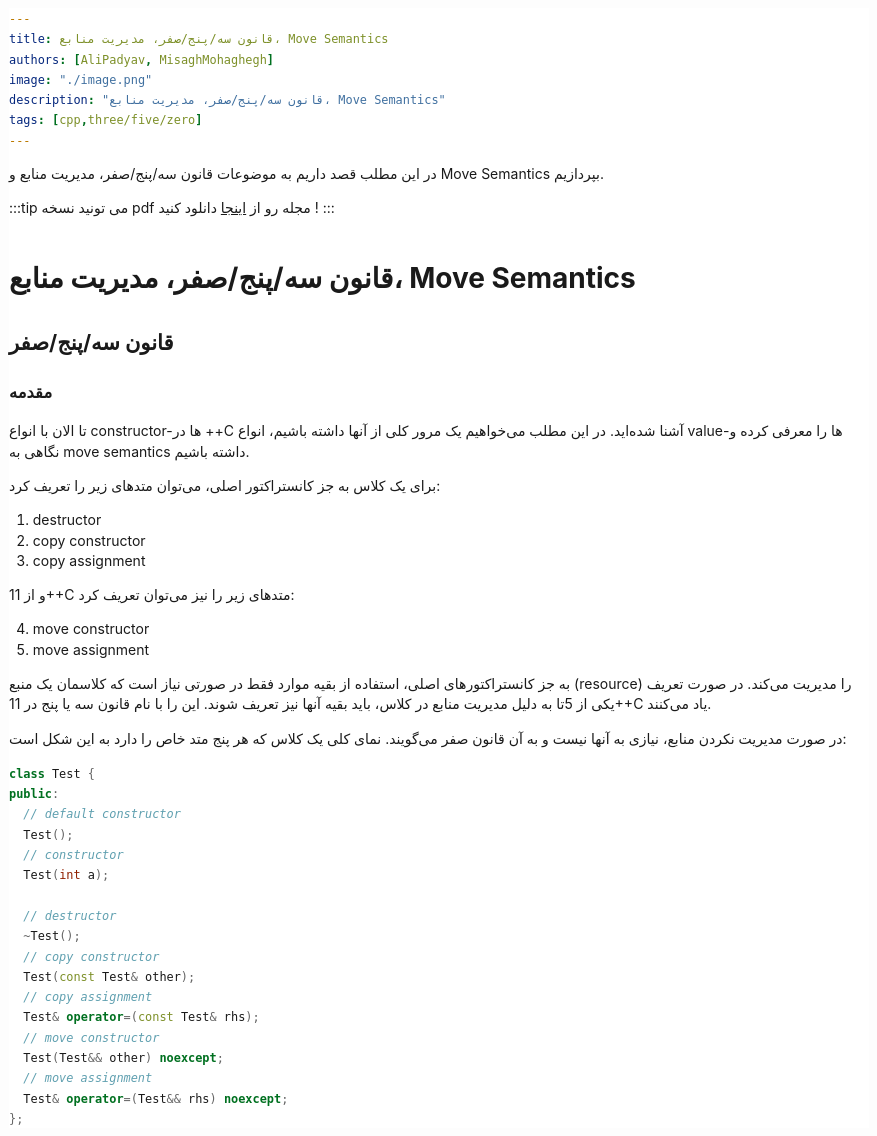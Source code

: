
 ```yaml
---
title: قانون سه/پنج/صفر، مدیریت منابع، Move Semantics
authors: [AliPadyav, MisaghMohaghegh]
image: "./image.png"
description: "قانون سه/پنج/صفر، مدیریت منابع، Move Semantics"
tags: [cpp,three/five/zero]
---
```


در این مطلب قصد داریم به موضوعات قانون سه/پنج/صفر، مدیریت منابع و Move Semantics بپردازیم.



:::tip
می تونید نسخه pdf مجله رو از [اینجا](./The%20Rule%20of%20Three-Five-Zero.pdf) دانلود کنید !
:::

# قانون سه/پنج/صفر، مدیریت منابع، Move Semantics

## قانون سه/پنج/صفر

### مقدمه

تا الان با انواع constructor-ها در ++C آشنا شده‌اید. در این مطلب می‌خواهیم یک مرور کلی از آنها داشته باشیم، انواع value-ها را معرفی کرده و نگاهی به move semantics داشته باشیم.

برای یک کلاس به جز کانستراکتور اصلی، می‌توان متدهای زیر را تعریف کرد:

1. destructor
2. copy constructor
3. copy assignment

و از 11++C متدهای زیر را نیز می‌توان تعریف کرد:

4. move constructor
5. move assignment

به جز کانستراکتورهای اصلی، استفاده از بقیه موارد فقط در صورتی نیاز است که کلاسمان یک منبع (resource) را مدیریت می‌کند. در صورت تعریف یکی از 5تا به دلیل مدیریت منابع در کلاس، باید بقیه آنها نیز تعریف شوند. این را با نام قانون سه یا پنج در 11++C یاد می‌کنند.

در صورت مدیریت نکردن منابع، نیازی به آنها نیست و به آن قانون صفر می‌گویند.
نمای کلی یک کلاس که هر پنج متد خاص را دارد به این شکل است:

```cpp
class Test {
public:
  // default constructor
  Test();
  // constructor
  Test(int a);

  // destructor
  ~Test();
  // copy constructor
  Test(const Test& other);
  // copy assignment
  Test& operator=(const Test& rhs);
  // move constructor
  Test(Test&& other) noexcept;
  // move assignment
  Test& operator=(Test&& rhs) noexcept;
};
```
####
▸ **WHAT NEEDS TO BE DONE**:
Give back every record above word for word, dropping pictures.

▸ **EXPECTED ANSWER**:
Source code

:
 ```yaml
---
title: قانون سه/پنج/صفر، مدیریت منابع، Move Semantics
authors: [AliPadyav, MisaghMohaghegh]
image: "./image.png"
description: "قانون سه/پنج/صفر، مدیریت منابع، Move Semantics"
tags: [cpp,three/five/zero]
---
```


در این مطلب قصد داریم به موضوعات قانون سه/پنج/صفر، مدیریت منابع و Move Semantics بپردازیم.



:::tip
می تونید نسخه pdf مجله رو از [اینجا](./The%20Rule%20of%20Three-Five-Zero.pdf) دانلود کنید !
:::

# قانون سه/پنج/صفر، مدیریت منابع، Move Semantics

## قانون سه/پنج/صفر

### مقدمه

تا الان با انواع constructor-ها در ++C آشنا شده‌اید. در این مطلب می‌خواهیم یک مرور کلی از آنها داشته باشیم، انواع value-ها را معرفی کرده و نگاهی به move semantics داشته باشیم.

برای یک کلاس به جز کانستراکتور اصلی، می‌توان متدهای زیر را تعریف کرد:

1. destructor
2. copy constructor
3. copy assignment

و از 11++C متدهای زیر را نیز می‌توان تعریف کرد:

4. move constructor
5. move assignment

به جز کانستراکتورهای اصلی، استفاده از بقیه موارد فقط در صورتی نیاز است که کلاسمان یک منبع (resource) را مدیریت می‌کند. در صورت تعریف یکی از 5تا به دلیل مدیریت منابع در کلاس، باید بقیه آنها نیز تعریف شوند. این را با نام قانون سه یا پنج در 11++C یاد می‌کنند.

در صورت مدیریت نکردن منابع، نیازی به آنها نیست و به آن قانون صفر می‌گویند.
نمای کلی یک کلاس که هر پنج متد خاص را دارد به این شکل است:

```cpp
class Test {
public:
  // default constructor
  Test();
  // constructor
  Test(int a);

  // destructor
  ~Test();
  // copy constructor
  Test(const Test& other);
  // copy assignment
  Test& operator=(const Test& rhs);
  // move constructor
  Test(Test&& other) noexcept;
  // move assignment
  Test& operator=(Test&& rhs) noexcept;
};
```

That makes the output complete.